The project aimed to change the systems and culture of the Parkes Emergency Department. It involved people who use the MHDA service, MHDA staff, a peer worker, TAFE NSW and the Parkes Health Service management. The project focused on improving the ED physical environment, staff training and internal advocacy. This was done by:

  1. Surveying people with lived experience of mental health issues about how and where to improve the waiting environment and amenities, staff support in the waiting area, cultural appropriateness and more sensitive ED processes
  2. Co-designing and delivering training to support a positive culture shift in the care of people with mental health issues who present to the ED
  3. Promoting the value of lived experience to advocate against stigma and discrimination through providing emotional support in ED waiting room. Staff were trained to provide practical support with required forms, drinks, sensory items, non-clinical therapy, monitoring environmental safety and distraction for families and patients. This support promotes and models person-led, person-centred care and support. 

Evaluation process

  • Surveys evaluated clients and staff before and after completion of the project
  • Round table discussions were held with hospital management regarding ED assessment and waiting room environments, following implementation of the environment co-design.


  • Physical environment improvements: The ED safe assessment room was transformed with comfortable furniture, furnishings and artwork. Waiting room amenities were designed to assist emotional regulation. These included drinking water and tissues, signage, earplugs and mindfulness resources and prompt cards for staff to reduce anxiety, ear plugs or headphones to reduce distracting ED sounds. Activity packs can distract children and improve ED comfort 
  • Process changes: these were implemented thanks to the visible support of service managers
  • Increased support by senior management of lived experience framework process changes
  • Training to change staff attitudes about lived experience of mental health issues: for clinical and non-clinical staff, with peer worker co-design to enhance the consumer experience.

Key learnings for the service:

  • There is a lack of staff awareness of mental health issues and trauma-informed care
  • Emergency Department triage needs to be reviewed to improve consistency and transparency
  • People feel more acknowledged if they can access tissues and water amenities when waiting, though providing these amenities diverts staff from clinical duties
  • People noted waiting areas were not culturally friendly; Aboriginal staff or volunteers may help.


  • Recognition that there is a stigma in the Emergency Department about people with lived experience of mental health issues
  • Management support ensured the adoption of project recommendations.

Challenges to the project:

  • Despite being reassured that their feedback was confidential, some people were anxious about providing their views for fear of repercussions from ED staff
  • Volunteers need a Police Check, Working With Children Check and full, current immunisation list which has a financial cost and may take 3-4 months to complete (in NSW Health facilities), which can impact recruitment of willing volunteers and TAFE students
  • Providing volunteers with the right level of care and capacity to work without supervision.

Project benefits for other organisations:

  • A replicable approach to improve the ED experience through co-designed improvements to the physical environment
  • Training from this project could be shared and rolled out across health services at low cost
  • A framework could be developed to introduce TAFE students with lived experience to ED environments, or in smaller hospitals, to provide valuable work experience to complete training requirements.

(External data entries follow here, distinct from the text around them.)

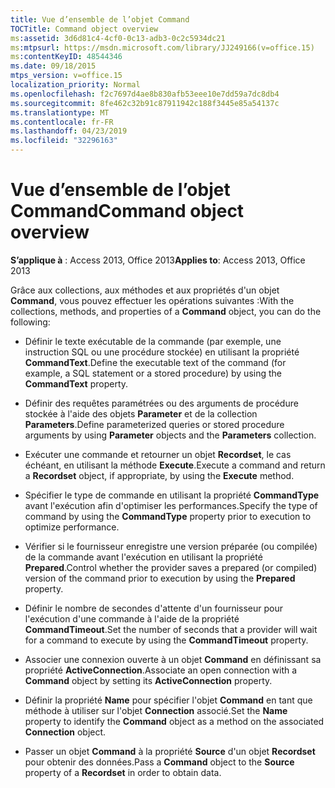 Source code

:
 ```yaml
---
title: Vue d’ensemble de l’objet Command
TOCTitle: Command object overview
ms:assetid: 3d6d81c4-4cf0-0c13-adb3-0c2c5934dc21
ms:mtpsurl: https://msdn.microsoft.com/library/JJ249166(v=office.15)
ms:contentKeyID: 48544346
ms.date: 09/18/2015
mtps_version: v=office.15
localization_priority: Normal
ms.openlocfilehash: f2c7697d4ae8b830afb53eee10e7dd59a7dc8db4
ms.sourcegitcommit: 8fe462c32b91c87911942c188f3445e85a54137c
ms.translationtype: MT
ms.contentlocale: fr-FR
ms.lasthandoff: 04/23/2019
ms.locfileid: "32296163"
---
```

# <a name="command-object-overview"></a><span data-ttu-id="66bf5-102">Vue d’ensemble de l’objet Command</span><span class="sxs-lookup"><span data-stu-id="66bf5-102">Command object overview</span></span>

<span data-ttu-id="66bf5-103">**S’applique à** : Access 2013, Office 2013</span><span class="sxs-lookup"><span data-stu-id="66bf5-103">**Applies to**: Access 2013, Office 2013</span></span>

<span data-ttu-id="66bf5-104">Grâce aux collections, aux méthodes et aux propriétés d'un objet **Command**, vous pouvez effectuer les opérations suivantes :</span><span class="sxs-lookup"><span data-stu-id="66bf5-104">With the collections, methods, and properties of a **Command** object, you can do the following:</span></span>

  - <span data-ttu-id="66bf5-105">Définir le texte exécutable de la commande (par exemple, une instruction SQL ou une procédure stockée) en utilisant la propriété **CommandText**.</span><span class="sxs-lookup"><span data-stu-id="66bf5-105">Define the executable text of the command (for example, a SQL statement or a stored procedure) by using the **CommandText** property.</span></span>

  - <span data-ttu-id="66bf5-106">Définir des requêtes paramétrées ou des arguments de procédure stockée à l'aide des objets **Parameter** et de la collection **Parameters**.</span><span class="sxs-lookup"><span data-stu-id="66bf5-106">Define parameterized queries or stored procedure arguments by using **Parameter** objects and the **Parameters** collection.</span></span>

  - <span data-ttu-id="66bf5-107">Exécuter une commande et retourner un objet **Recordset**, le cas échéant, en utilisant la méthode **Execute**.</span><span class="sxs-lookup"><span data-stu-id="66bf5-107">Execute a command and return a **Recordset** object, if appropriate, by using the **Execute** method.</span></span>

  - <span data-ttu-id="66bf5-108">Spécifier le type de commande en utilisant la propriété **CommandType** avant l'exécution afin d'optimiser les performances.</span><span class="sxs-lookup"><span data-stu-id="66bf5-108">Specify the type of command by using the **CommandType** property prior to execution to optimize performance.</span></span>

  - <span data-ttu-id="66bf5-109">Vérifier si le fournisseur enregistre une version préparée (ou compilée) de la commande avant l'exécution en utilisant la propriété **Prepared**.</span><span class="sxs-lookup"><span data-stu-id="66bf5-109">Control whether the provider saves a prepared (or compiled) version of the command prior to execution by using the **Prepared** property.</span></span>

  - <span data-ttu-id="66bf5-110">Définir le nombre de secondes d'attente d'un fournisseur pour l'exécution d'une commande à l'aide de la propriété **CommandTimeout**.</span><span class="sxs-lookup"><span data-stu-id="66bf5-110">Set the number of seconds that a provider will wait for a command to execute by using the **CommandTimeout** property.</span></span>

  - <span data-ttu-id="66bf5-111">Associer une connexion ouverte à un objet **Command** en définissant sa propriété **ActiveConnection**.</span><span class="sxs-lookup"><span data-stu-id="66bf5-111">Associate an open connection with a **Command** object by setting its **ActiveConnection** property.</span></span>

  - <span data-ttu-id="66bf5-112">Définir la propriété **Name** pour spécifier l'objet **Command** en tant que méthode à utiliser sur l'objet **Connection** associé.</span><span class="sxs-lookup"><span data-stu-id="66bf5-112">Set the **Name** property to identify the **Command** object as a method on the associated **Connection** object.</span></span>

  - <span data-ttu-id="66bf5-113">Passer un objet **Command** à la propriété **Source** d'un objet **Recordset** pour obtenir des données.</span><span class="sxs-lookup"><span data-stu-id="66bf5-113">Pass a **Command** object to the **Source** property of a **Recordset** in order to obtain data.</span></span>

Building on the peer workforce, provide good role models and practical support to improve advocacy of people with lived experience and reduce stigma of mental health issues.

Next steps

  1. Assess the safe assessment room environment including furniture, painting and sensory items.
  2. Conduct a gap analysis to co-facilitate/co-design with staff, to support a culture shift.


  1. Parkes MHDA Lived Experience Framework Project report.